The boards of both companies have recommended the deal to shareholders, and the two companies suggested it should close before the end of the year – assuming of course it doesn’t fall foul of any antitrust issues raised by financial regulators.
The GBT deal comes at a time when the market for SCD therapies is undergoing significant change, with multiple new drugs reaching the market after years of stagnation and progress also being made with genetic therapies from the likes of bluebird bio, Vertex Pharma/CRISPR Therapeutics and Precision Bio/Novartis.
Oxbryta came to market in 2019, a few days after Novartis’ injectable anti-P-selectin antibody Adakveo (crizanlizumab), which is also tipped for blockbuster sales but like Oxbryta has suffered from a slow rollout.
CRISPR Therapeutics and Vertex are also in the running with their gene-editing candidate CTX001, in phase 1/2 trials which are due to generate final results later this year. If those results are positive the partners have said they could file for approval in the US before year-end.
Meanwhile, bluebird bio’s one-time gene therapy lovotibeglogene autotemcel is supposed to be heading for regulatory filing in the US next year, although it has been delayed by an FDA partial clinical hold implemented after a persistent case of anaemia was seen in one adolescent patient in a clinical trial.

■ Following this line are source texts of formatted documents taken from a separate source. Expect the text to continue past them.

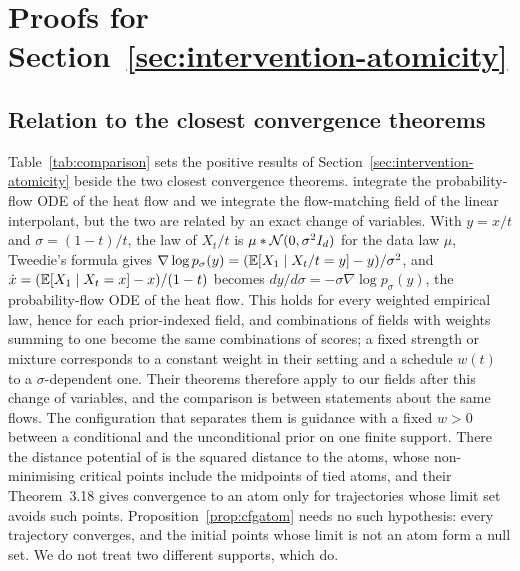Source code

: \documentclass{article} %
\theoremstyle{plain}
\theoremstyle{definition}
\theoremstyle{remark}
\begin{document}
\section{Proofs for Section~\ref{sec:intervention-atomicity}}
\label{app:intervention-proofs}

\subsection{Relation to the closest convergence theorems}
\label{apx:comparison}

Table~\ref{tab:comparison} sets the positive results of Section~\ref{sec:intervention-atomicity}
beside the two closest convergence theorems. \citet{liu2025pde,liu2026geometric} integrate the
probability-flow ODE of the heat flow and we integrate the flow-matching field of the linear
interpolant, but the two are related by an exact change of variables. With $y=x/t$ and
$\sigma=(1-t)/t$, the law of $X_t/t$ is $\mu*\mathcal{N}(0,\sigma^2I_d)$ for the data law $\mu$, Tweedie's
formula gives $\nabla\log p_\sigma(y)=(\mathbb{E}[X_1\mid X_t/t=y]-y)/\sigma^2$, and
$\dot x=(\mathbb{E}[X_1\mid X_t=x]-x)/(1-t)$ becomes $dy/d\sigma=-\sigma\nabla\log p_\sigma(y)$, the
probability-flow ODE of the heat flow. This holds for every weighted empirical law, hence for each
prior-indexed field, and combinations of fields with weights summing to one become the same
combinations of scores; a fixed strength or mixture corresponds to a constant weight in their
setting and a schedule $w(t)$ to a $\sigma$-dependent one. Their theorems therefore apply to our
fields after this change of variables, and the comparison is between statements about the same
flows. The configuration that separates them is
guidance with a fixed $w>0$ between a conditional and the unconditional prior on one finite
support. There the distance potential of \citet{liu2026geometric} is the squared distance to the
atoms, whose non-minimising critical points include the midpoints of tied atoms, and their
Theorem~3.18 gives convergence to an atom only for trajectories whose limit set avoids such
points. Proposition~\ref{prop:cfgatom} needs no such hypothesis: every trajectory converges, and
the initial points whose limit is not an atom form a null set. We do not treat two different
supports, which \citet{liu2026geometric} do.
\end{document}
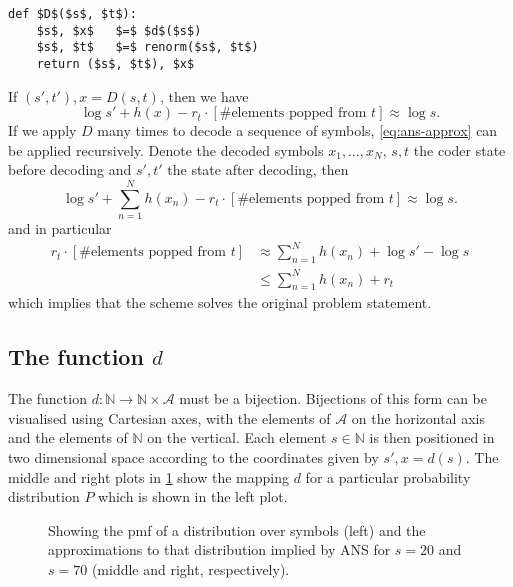\documentclass{article}
\begin{document}
\begin{lstlisting}
def $D$($s$, $t$):
    $s$, $x$   $=$ $d$($s$)
    $s$, $t$   $=$ renorm($s$, $t$)
    return ($s$, $t$), $x$
\end{lstlisting}
If $(s', t'), x = D(s, t)$, then we have
\begin{equation}\label{eq:ans-approx}
        \log s' + h(x) - r_t\cdot\left[\text{\# elements popped from $t$}\right]
        \approx \log s.
\end{equation}
If we apply $D$ many times to decode a sequence of symbols,
\cref{eq:ans-approx} can be applied recursively. Denote the decoded symbols
$x_1, \ldots, x_N$, $s, t$ the coder state before decoding and $s', t'$ the
state after decoding, then
\begin{equation}
        \log s' + \sum_{n=1}^Nh(x_n) - r_t\cdot\left[\text{\# elements popped
        from $t$}\right] \approx \log s.
\end{equation}
and in particular
\begin{align}
         r_t\cdot\left[\text{\# elements popped
         from $t$}\right] &\approx \sum_{n=1}^Nh(x_n) + \log s' - \log s\\
                          &\leq \sum_{n=1}^Nh(x_n) + r_t
\end{align}
which implies that the scheme solves the original problem statement.

\subsection*{The function $d$}\label{sec:inner-decoder}
The function $d:\mathbb{N}\rightarrow\mathbb{N}\times\mathcal{A}$ must be a
bijection. Bijections of this form can be visualised using Cartesian axes, with
the elements of $\mathcal{A}$ on the horizontal axis and the elements of
$\mathbb{N}$ on the vertical. Each element $s\in\mathbb{N}$ is then positioned
in two dimensional space according to the coordinates given by $s', x = d(s)$.
The middle and right plots in \cref{fig:visual-ans} show the mapping $d$ for a
particular probability distribution $P$ which is shown in the left plot.
\begin{figure}[t]
  \centering
  \drawpmf \quad {} \quad {}
  \caption{
    Showing the pmf of a distribution over symbols (left) and the
    approximations to that distribution implied by ANS for $s=20$ and $s=70$
    (middle and right, respectively).}\label{fig:visual-ans}
\end{figure}
\end{document}
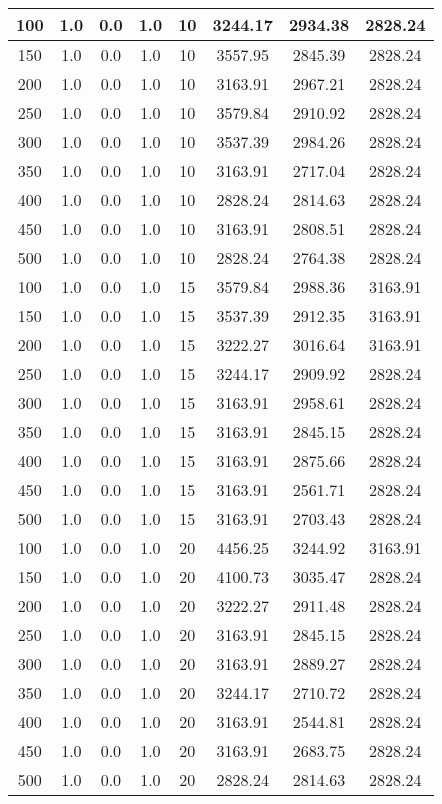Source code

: \documentclass[a4paper, 12pt]{extreport}
\begin{document}
\begin{itemize}
\begin{longtable}{|c|c|c|c|c|c|c|c|}
			100 & 1.0 & 0.0 & 1.0 & 10 & 3244.17 & 2934.38 & 2828.24 \\\hline
			150 & 1.0 & 0.0 & 1.0 & 10 & 3557.95 & 2845.39 & 2828.24 \\\hline
			200 & 1.0 & 0.0 & 1.0 & 10 & 3163.91 & 2967.21 & 2828.24 \\\hline
			250 & 1.0 & 0.0 & 1.0 & 10 & 3579.84 & 2910.92 & 2828.24 \\\hline
			300 & 1.0 & 0.0 & 1.0 & 10 & 3537.39 & 2984.26 & 2828.24 \\\hline
			350 & 1.0 & 0.0 & 1.0 & 10 & 3163.91 & 2717.04 & 2828.24 \\\hline
			400 & 1.0 & 0.0 & 1.0 & 10 & 2828.24 & 2814.63 & 2828.24 \\\hline
			450 & 1.0 & 0.0 & 1.0 & 10 & 3163.91 & 2808.51 & 2828.24 \\\hline
			500 & 1.0 & 0.0 & 1.0 & 10 & 2828.24 & 2764.38 & 2828.24 \\\hline
			100 & 1.0 & 0.0 & 1.0 & 15 & 3579.84 & 2988.36 & 3163.91 \\\hline
			150 & 1.0 & 0.0 & 1.0 & 15 & 3537.39 & 2912.35 & 3163.91 \\\hline
			200 & 1.0 & 0.0 & 1.0 & 15 & 3222.27 & 3016.64 & 3163.91 \\\hline
			250 & 1.0 & 0.0 & 1.0 & 15 & 3244.17 & 2909.92 & 2828.24 \\\hline
			300 & 1.0 & 0.0 & 1.0 & 15 & 3163.91 & 2958.61 & 2828.24 \\\hline
			350 & 1.0 & 0.0 & 1.0 & 15 & 3163.91 & 2845.15 & 2828.24 \\\hline
			400 & 1.0 & 0.0 & 1.0 & 15 & 3163.91 & 2875.66 & 2828.24 \\\hline
			450 & 1.0 & 0.0 & 1.0 & 15 & 3163.91 & 2561.71 & 2828.24 \\\hline
			500 & 1.0 & 0.0 & 1.0 & 15 & 3163.91 & 2703.43 & 2828.24 \\\hline
			100 & 1.0 & 0.0 & 1.0 & 20 & 4456.25 & 3244.92 & 3163.91 \\\hline
			150 & 1.0 & 0.0 & 1.0 & 20 & 4100.73 & 3035.47 & 2828.24 \\\hline
			200 & 1.0 & 0.0 & 1.0 & 20 & 3222.27 & 2911.48 & 2828.24 \\\hline
			250 & 1.0 & 0.0 & 1.0 & 20 & 3163.91 & 2845.15 & 2828.24 \\\hline
			300 & 1.0 & 0.0 & 1.0 & 20 & 3163.91 & 2889.27 & 2828.24 \\\hline
			350 & 1.0 & 0.0 & 1.0 & 20 & 3244.17 & 2710.72 & 2828.24 \\\hline
			400 & 1.0 & 0.0 & 1.0 & 20 & 3163.91 & 2544.81 & 2828.24 \\\hline
			450 & 1.0 & 0.0 & 1.0 & 20 & 3163.91 & 2683.75 & 2828.24 \\\hline
			500 & 1.0 & 0.0 & 1.0 & 20 & 2828.24 & 2814.63 & 2828.24 \\\hline
		\end{longtable}
	\end{itemize}
\end{document}
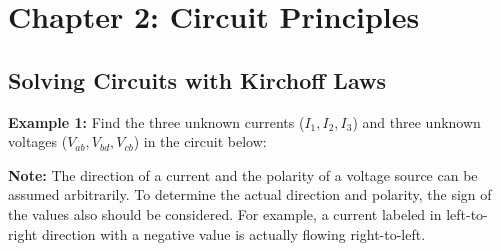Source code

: \usepackage{html}
\textwidth 6.0in
\topmargin -0.5in
\oddsidemargin -0in
\evensidemargin -0.5in


\section*{Chapter 2: Circuit Principles}

\subsection*{Solving Circuits with Kirchoff Laws}

{\bf Example 1:} Find the three unknown currents ($I_1,I_2,I_3$) and three 
	unknown voltages ($V_{ab}, V_{bd}, V_{cb}$) in the circuit below:


{\bf Note:} The direction of a current and the polarity of a voltage source 
can be assumed arbitrarily. To determine the actual direction and polarity, 
the sign of the values also should be considered. For example, a current 
labeled in left-to-right direction with a negative value is actually flowing 
right-to-left.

GBT’s inclacumab – another P-selectin antibody that could encroach on Adakveo – is in a pair of phase 3 trials due to generate results next year.
Meanwhile, there are a couple of orally-active pyruvate kinase R activators from Forma Therapeutics and Agios – etavopivat and mitapivat, respectively – in mid-stage development, and Pfizer has its own SCD candidate in PF-07209326, an E-selectin anatomist in phase 1.

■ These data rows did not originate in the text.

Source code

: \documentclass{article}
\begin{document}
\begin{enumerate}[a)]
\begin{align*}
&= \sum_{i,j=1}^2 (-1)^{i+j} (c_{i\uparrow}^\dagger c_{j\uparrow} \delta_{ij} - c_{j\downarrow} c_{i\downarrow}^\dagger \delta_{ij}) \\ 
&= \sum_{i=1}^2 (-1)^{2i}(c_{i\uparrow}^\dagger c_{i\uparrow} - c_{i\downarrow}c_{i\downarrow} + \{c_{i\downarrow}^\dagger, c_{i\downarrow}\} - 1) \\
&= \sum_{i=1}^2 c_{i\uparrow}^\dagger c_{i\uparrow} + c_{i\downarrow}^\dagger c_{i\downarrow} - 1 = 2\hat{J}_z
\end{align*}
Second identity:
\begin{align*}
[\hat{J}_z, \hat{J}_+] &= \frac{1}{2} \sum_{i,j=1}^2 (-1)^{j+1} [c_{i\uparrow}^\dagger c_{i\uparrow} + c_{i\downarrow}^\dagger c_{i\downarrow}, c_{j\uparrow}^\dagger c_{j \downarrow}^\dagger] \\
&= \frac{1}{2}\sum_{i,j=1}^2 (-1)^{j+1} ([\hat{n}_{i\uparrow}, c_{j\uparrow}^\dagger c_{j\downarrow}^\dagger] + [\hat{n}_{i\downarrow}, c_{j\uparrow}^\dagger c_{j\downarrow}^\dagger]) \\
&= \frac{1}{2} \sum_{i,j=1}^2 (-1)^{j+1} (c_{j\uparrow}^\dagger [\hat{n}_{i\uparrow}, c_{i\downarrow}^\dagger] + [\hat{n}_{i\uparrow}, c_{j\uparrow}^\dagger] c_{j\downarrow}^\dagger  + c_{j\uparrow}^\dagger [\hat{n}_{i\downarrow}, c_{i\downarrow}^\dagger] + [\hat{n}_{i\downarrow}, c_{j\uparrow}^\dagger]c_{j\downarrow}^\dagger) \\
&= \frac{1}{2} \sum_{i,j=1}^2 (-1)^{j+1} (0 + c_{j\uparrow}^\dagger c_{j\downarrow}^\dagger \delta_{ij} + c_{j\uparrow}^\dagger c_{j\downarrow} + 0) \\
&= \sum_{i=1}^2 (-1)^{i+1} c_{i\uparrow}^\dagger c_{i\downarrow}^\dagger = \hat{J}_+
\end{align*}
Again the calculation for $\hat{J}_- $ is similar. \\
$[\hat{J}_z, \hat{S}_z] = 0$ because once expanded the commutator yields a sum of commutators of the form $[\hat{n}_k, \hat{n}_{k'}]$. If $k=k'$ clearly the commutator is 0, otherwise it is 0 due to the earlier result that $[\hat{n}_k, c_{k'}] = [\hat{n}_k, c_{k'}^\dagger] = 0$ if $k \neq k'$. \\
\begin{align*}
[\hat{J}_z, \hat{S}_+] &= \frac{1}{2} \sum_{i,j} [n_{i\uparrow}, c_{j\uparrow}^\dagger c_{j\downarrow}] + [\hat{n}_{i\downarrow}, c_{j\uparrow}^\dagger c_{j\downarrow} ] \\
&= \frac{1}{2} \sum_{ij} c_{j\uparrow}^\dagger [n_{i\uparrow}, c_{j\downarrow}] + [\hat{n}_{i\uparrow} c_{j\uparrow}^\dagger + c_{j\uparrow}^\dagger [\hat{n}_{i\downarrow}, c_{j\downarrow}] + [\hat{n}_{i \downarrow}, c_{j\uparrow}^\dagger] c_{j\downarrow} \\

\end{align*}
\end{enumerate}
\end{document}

It’s worth noting that this isn’t Pfizer’s first deal in SCD. In 2011 it paid $340 million for rights to rivipansel, a pan-selectin antagonist developed by GlycoMimetics, which failed a phase 3 test in 2019 and was jettisoned by Pfizer the following year.
The deal is another example of Pfizer splashing out on business development thanks to windfall cash generated by its COVID-19 vaccine Comirnaty and oral antiviral therapy Paxlovid. It comes shortly after the group closed a $6.7 billion acquisition of Arena Pharma, bringing on board etrasimod in late-stage testing for ulcerative colitis, and made an $11.6 billion takeover bid for Biohaven and its migraine therapy Nurtec ODT (rimegepant).